→ What you need to do:
From the listing below, copy each line that holds "setlength".

→ Available records:
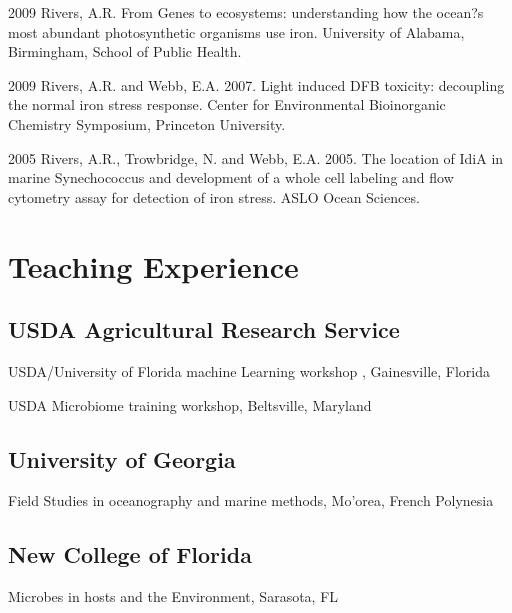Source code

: \documentclass[12pt,letterpaper]{report}
\newcommand{\listitemspace}{0.15em}
\renewenvironment{itemize}
{\begin{list}{}{\setlength{\leftmargin}{0em}
            \setlength{\parskip}{0em}
            \setlength{\itemsep}{\listitemspace}
            \setlength{\parsep}{\listitemspace}}}
    {\end{list}}
\begin{document}
\begin{tablist}
\item[2009] \tab Rivers, A.R. From Genes to ecosystems: understanding how the ocean?s most abundant photosynthetic organisms use iron. University of Alabama, Birmingham, School of Public Health.

\item[2009] \tab Rivers, A.R. and Webb, E.A. 2007. Light induced DFB toxicity: decoupling the normal iron stress response. Center for Environmental Bioinorganic Chemistry Symposium, Princeton University. 

\item[2005] \tab Rivers, A.R., Trowbridge, N. and Webb, E.A. 2005. The location of IdiA in marine Synechococcus and development of a whole cell labeling and flow cytometry assay for detection of iron stress. ASLO Ocean Sciences.

		

    \end{tablist}





    \section*{Teaching Experience}

    \subsection*{USDA Agricultural Research Service}  
    \begin{itemize} 	
    	\item USDA/University of Florida machine Learning workshop , Gainesville, Florida
    	\item USDA Microbiome training workshop, Beltsville, Maryland
	\end{itemize}
    	
    \subsection*{University of Georgia}
        \begin{itemize}
    	\item Field Studies in oceanography and marine methods, Mo'orea, French Polynesia
	\end{itemize}

    \subsection*{New College of Florida}
            \begin{itemize}
    	\item Microbes in hosts and the Environment, Sarasota, FL
	\end{itemize}
\end{document}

→ Answer to this task:
{\begin{list}{}{\setlength{\leftmargin}{0em}
            \setlength{\parskip}{0em}
            \setlength{\itemsep}{\listitemspace}
            \setlength{\parsep}{\listitemspace}}}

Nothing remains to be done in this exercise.